--- RECORDS SUPPLIED ---

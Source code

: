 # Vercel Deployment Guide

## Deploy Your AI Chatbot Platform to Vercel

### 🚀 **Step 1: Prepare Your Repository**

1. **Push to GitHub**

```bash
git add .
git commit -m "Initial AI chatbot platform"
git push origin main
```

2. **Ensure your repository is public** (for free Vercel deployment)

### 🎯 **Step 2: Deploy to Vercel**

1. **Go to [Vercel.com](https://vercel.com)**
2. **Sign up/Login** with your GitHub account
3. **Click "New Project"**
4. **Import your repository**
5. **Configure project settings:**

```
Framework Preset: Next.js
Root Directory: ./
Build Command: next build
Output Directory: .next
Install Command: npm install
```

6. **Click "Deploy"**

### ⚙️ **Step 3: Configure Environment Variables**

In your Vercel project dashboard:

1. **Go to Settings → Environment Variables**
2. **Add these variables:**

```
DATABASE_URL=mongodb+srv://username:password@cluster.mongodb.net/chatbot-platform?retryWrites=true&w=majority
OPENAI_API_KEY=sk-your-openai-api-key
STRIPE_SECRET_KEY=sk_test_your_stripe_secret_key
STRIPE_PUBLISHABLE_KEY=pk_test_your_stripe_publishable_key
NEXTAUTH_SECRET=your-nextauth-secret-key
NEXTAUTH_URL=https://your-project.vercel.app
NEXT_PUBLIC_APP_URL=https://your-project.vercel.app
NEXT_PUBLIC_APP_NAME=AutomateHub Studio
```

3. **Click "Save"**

---

(GOAL OF THE EXERCISE)
From the first line to the last, return the data exactly.

(FINISHED EXERCISE)
Source code

: # Vercel Deployment Guide

## Deploy Your AI Chatbot Platform to Vercel

### 🚀 **Step 1: Prepare Your Repository**

1. **Push to GitHub**

```bash
git add .
git commit -m "Initial AI chatbot platform"
git push origin main
```

2. **Ensure your repository is public** (for free Vercel deployment)

### 🎯 **Step 2: Deploy to Vercel**

1. **Go to [Vercel.com](https://vercel.com)**
2. **Sign up/Login** with your GitHub account
3. **Click "New Project"**
4. **Import your repository**
5. **Configure project settings:**

```
Framework Preset: Next.js
Root Directory: ./
Build Command: next build
Output Directory: .next
Install Command: npm install
```

6. **Click "Deploy"**

### ⚙️ **Step 3: Configure Environment Variables**

In your Vercel project dashboard:

1. **Go to Settings → Environment Variables**
2. **Add these variables:**

```
DATABASE_URL=mongodb+srv://username:password@cluster.mongodb.net/chatbot-platform?retryWrites=true&w=majority
OPENAI_API_KEY=sk-your-openai-api-key
STRIPE_SECRET_KEY=sk_test_your_stripe_secret_key
STRIPE_PUBLISHABLE_KEY=pk_test_your_stripe_publishable_key
NEXTAUTH_SECRET=your-nextauth-secret-key
NEXTAUTH_URL=https://your-project.vercel.app
NEXT_PUBLIC_APP_URL=https://your-project.vercel.app
NEXT_PUBLIC_APP_NAME=AutomateHub Studio
```

3. **Click "Save"**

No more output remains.